### EXCERPTED RECORDS:
__________

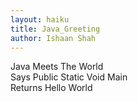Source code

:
```yaml
---
layout: haiku
title: Java_Greeting
author: Ishaan Shah
---
```


Java Meets The World<br>
Says Public Static Void Main<br>
Returns Hello World <br>
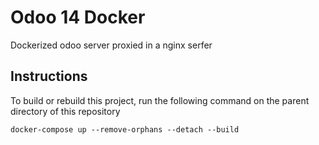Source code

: # Odoo 14 Docker

Dockerized odoo server proxied in a nginx serfer


## Instructions

To build or rebuild this project, run the following command on the parent directory of this repository

```
docker-compose up --remove-orphans --detach --build
```

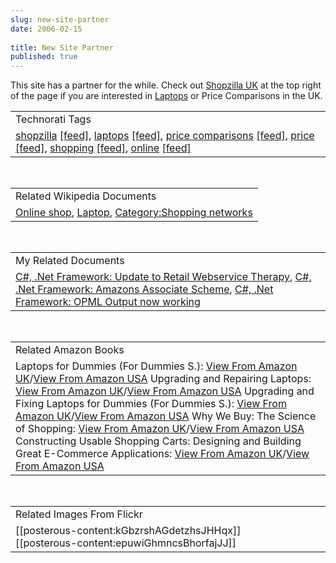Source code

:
 ```yaml
---
slug: new-site-partner
date: 2006-02-15
 
title: New Site Partner
published: true
---
```

This site has a partner for the while.  Check out <a href="http://www.shopzilla.co.uk">Shopzilla UK</a> at the top right of the page if you are interested in <a href="http://www.shopzilla.co.uk/10J--Laptop_Computers_-_cat_id--462">Laptops</a> or Price Comparisons in the UK.<p /><table class="TechnoratiHead TagHeader">
<tr><td>Technorati Tags</td></tr>
<tr class="Technorati"><td>
<a href="http://www.kinlan.co.uk/tag/shopzilla" class="Tag" rel="tag">shopzilla</a> <a href="http://feeds.technorati.com/feed/posts/tag/shopzilla" class="Tag">[feed]</a>, <a href="http://www.kinlan.co.uk/tag/laptops" class="Tag" rel="tag">laptops</a> <a href="http://feeds.technorati.com/feed/posts/tag/laptops" class="Tag">[feed]</a>, <a href="http://www.kinlan.co.uk/tag/price%20comparisons" class="Tag" rel="tag">price comparisons</a> <a href="http://feeds.technorati.com/feed/posts/tag/price%20comparisons" class="Tag">[feed]</a>, <a href="http://www.kinlan.co.uk/tag/price" class="Tag" rel="tag">price</a> <a href="http://feeds.technorati.com/feed/posts/tag/price" class="Tag">[feed]</a>, <a href="http://www.kinlan.co.uk/tag/shopping" class="Tag" rel="tag">shopping</a> <a href="http://feeds.technorati.com/feed/posts/tag/shopping" class="Tag">[feed]</a>, <a href="http://www.kinlan.co.uk/tag/online" class="Tag" rel="tag">online</a> <a href="http://feeds.technorati.com/feed/posts/tag/online" class="Tag">[feed]</a>
</td></tr>
</table><br /><table class="TechnoratiHead TagHeader">
<tr><td>Related Wikipedia Documents</td></tr>
<tr class="Technorati"><td>
<a href="http://en.wikipedia.org/wiki/Online_shop" class="Tag" rel="tag">Online shop</a>, <a href="http://en.wikipedia.org/wiki/Laptop" class="Tag" rel="tag">Laptop</a>, <a href="http://en.wikipedia.org/wiki/Category:Shopping_networks" class="Tag" rel="tag">Category:Shopping networks</a>
</td></tr>
</table><br /><table class="TechnoratiHead TagHeader">
<tr><td>My Related Documents</td></tr>
<tr class="Technorati"><td>
<a href="http://www.kinlan.co.uk/2005/12/update-to-retail-webservice-therapy.html" class="Tag" rel="tag">C#, .Net Framework: Update to Retail Webservice Therapy</a>, <a href="http://www.kinlan.co.uk/2006/01/amazons-associate-scheme.html" class="Tag" rel="tag">C#, .Net Framework: Amazons Associate Scheme</a>, <a href="http://www.kinlan.co.uk/2005/11/opml-output-now-working.html" class="Tag" rel="tag">C#, .Net Framework: OPML Output now working</a>
</td></tr>
</table><br /><table class="TechnoratiHead TagHeader">
<tr><td>Related Amazon Books</td></tr>
<tr class="Technorati"><td>Laptops for Dummies (For Dummies S.): <a href="http://www.amazon.co.uk/exec/obidos/redirect?tag=cnetfra-21&amp;link_code=xm2&amp;camp=2025&amp;creative=165953&amp;path=http://www.amazon.co.uk/gp/redirect.html%253fASIN=0764575554%2526tag=cnetfra-21%2526lcode=xm2%2526cID=2025%2526ccmID=165953%2526location=/o/ASIN/0764575554%25253FSubscriptionId=0CM2PVF6VAHJQKW5G782" class="Tag" rel="tag">View From Amazon UK</a>/<a href="http://www.amazon.com/exec/obidos/redirect?tag=cnetfra-20&amp;link_code=xm2&amp;camp=2025&amp;creative=165953&amp;path=http://www.amazon.com/gp/redirect.html%253fASIN=0764575554%2526tag=cnetfra-20%2526lcode=xm2%2526cID=2025%2526ccmID=165953%2526location=/o/ASIN/0764575554%25253FSubscriptionId=0CM2PVF6VAHJQKW5G782" class="Tag" rel="tag">View From Amazon USA</a> Upgrading and Repairing Laptops: <a href="http://www.amazon.co.uk/exec/obidos/redirect?tag=cnetfra-21&amp;link_code=xm2&amp;camp=2025&amp;creative=165953&amp;path=http://www.amazon.co.uk/gp/redirect.html%253fASIN=0789733765%2526tag=cnetfra-21%2526lcode=xm2%2526cID=2025%2526ccmID=165953%2526location=/o/ASIN/0789733765%25253FSubscriptionId=0CM2PVF6VAHJQKW5G782" class="Tag" rel="tag">View From Amazon UK</a>/<a href="http://www.amazon.com/exec/obidos/redirect?tag=cnetfra-20&amp;link_code=xm2&amp;camp=2025&amp;creative=165953&amp;path=http://www.amazon.com/gp/redirect.html%253fASIN=0789733765%2526tag=cnetfra-20%2526lcode=xm2%2526cID=2025%2526ccmID=165953%2526location=/o/ASIN/0789733765%25253FSubscriptionId=0CM2PVF6VAHJQKW5G782" class="Tag" rel="tag">View From Amazon USA</a> Upgrading and Fixing Laptops for Dummies (For Dummies S.): <a href="http://www.amazon.co.uk/exec/obidos/redirect?tag=cnetfra-21&amp;link_code=xm2&amp;camp=2025&amp;creative=165953&amp;path=http://www.amazon.co.uk/gp/redirect.html%253fASIN=0764589598%2526tag=cnetfra-21%2526lcode=xm2%2526cID=2025%2526ccmID=165953%2526location=/o/ASIN/0764589598%25253FSubscriptionId=0CM2PVF6VAHJQKW5G782" class="Tag" rel="tag">View From Amazon UK</a>/<a href="http://www.amazon.com/exec/obidos/redirect?tag=cnetfra-20&amp;link_code=xm2&amp;camp=2025&amp;creative=165953&amp;path=http://www.amazon.com/gp/redirect.html%253fASIN=0764589598%2526tag=cnetfra-20%2526lcode=xm2%2526cID=2025%2526ccmID=165953%2526location=/o/ASIN/0764589598%25253FSubscriptionId=0CM2PVF6VAHJQKW5G782" class="Tag" rel="tag">View From Amazon USA</a> Why We Buy: The Science of Shopping: <a href="http://www.amazon.co.uk/exec/obidos/redirect?tag=cnetfra-21&amp;link_code=xm2&amp;camp=2025&amp;creative=165953&amp;path=http://www.amazon.co.uk/gp/redirect.html%253fASIN=158799044X%2526tag=cnetfra-21%2526lcode=xm2%2526cID=2025%2526ccmID=165953%2526location=/o/ASIN/158799044X%25253FSubscriptionId=0CM2PVF6VAHJQKW5G782" class="Tag" rel="tag">View From Amazon UK</a>/<a href="http://www.amazon.com/exec/obidos/redirect?tag=cnetfra-20&amp;link_code=xm2&amp;camp=2025&amp;creative=165953&amp;path=http://www.amazon.com/gp/redirect.html%253fASIN=158799044X%2526tag=cnetfra-20%2526lcode=xm2%2526cID=2025%2526ccmID=165953%2526location=/o/ASIN/158799044X%25253FSubscriptionId=0CM2PVF6VAHJQKW5G782" class="Tag" rel="tag">View From Amazon USA</a> Constructing Usable Shopping Carts: Designing and Building Great E-Commerce Applications: <a href="http://www.amazon.co.uk/exec/obidos/redirect?tag=cnetfra-21&amp;link_code=xm2&amp;camp=2025&amp;creative=165953&amp;path=http://www.amazon.co.uk/gp/redirect.html%253fASIN=1590594088%2526tag=cnetfra-21%2526lcode=xm2%2526cID=2025%2526ccmID=165953%2526location=/o/ASIN/1590594088%25253FSubscriptionId=0CM2PVF6VAHJQKW5G782" class="Tag" rel="tag">View From Amazon UK</a>/<a href="http://www.amazon.com/exec/obidos/redirect?tag=cnetfra-20&amp;link_code=xm2&amp;camp=2025&amp;creative=165953&amp;path=http://www.amazon.com/gp/redirect.html%253fASIN=1590594088%2526tag=cnetfra-20%2526lcode=xm2%2526cID=2025%2526ccmID=165953%2526location=/o/ASIN/1590594088%25253FSubscriptionId=0CM2PVF6VAHJQKW5G782" class="Tag" rel="tag">View From Amazon USA</a>
</td></tr>
</table><br /><table class="TechnoratiHead TagHeader">
<tr><td>Related Images From Flickr</td></tr>
<tr class="Technorati"><td>
<span style="float: left;">[[posterous-content:kGbzrshAGdetzhsJHHqx]]</span><span style="float: left;">[[posterous-content:epuwiGhmncsBhorfajJJ]]</span>
</td></tr>
</table><div class="blogger-post-footer"><img class="posterous_download_image" src="https://blogger.googleusercontent.com/tracker/8109338-114004828680518977?l=www.kinlan.co.uk%2Findex.html" height="1" alt="" width="1" /></div>

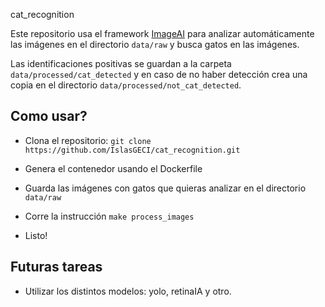 cat_recognition

Este repositorio usa el framework [ImageAI](https://github.com/OlafenwaMoses/ImageAI) para analizar automáticamente las imágenes en el directorio `data/raw` y busca gatos en las imágenes.

Las identificaciones positivas se guardan a la carpeta `data/processed/cat_detected` y en caso de no haber detección crea una copia en el directorio `data/processed/not_cat_detected`.


## Como usar?

- Clona el repositorio: ```git clone https://github.com/IslasGECI/cat_recognition.git```
- Genera el contenedor usando el Dockerfile

- Guarda las imágenes con gatos que quieras analizar en el directorio `data/raw`

- Corre la instrucción `make process_images`

- Listo!


## Futuras tareas

- Utilizar los distintos modelos: yolo, retinaIA y otro.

__________

Copy all lines in the listing above where the string "data" appears.

### FINISHED TASK:
Este repositorio usa el framework [ImageAI](https://github.com/OlafenwaMoses/ImageAI) para analizar automáticamente las imágenes en el directorio `data/raw` y busca gatos en las imágenes.
Las identificaciones positivas se guardan a la carpeta `data/processed/cat_detected` y en caso de no haber detección crea una copia en el directorio `data/processed/not_cat_detected`.
- Guarda las imágenes con gatos que quieras analizar en el directorio `data/raw`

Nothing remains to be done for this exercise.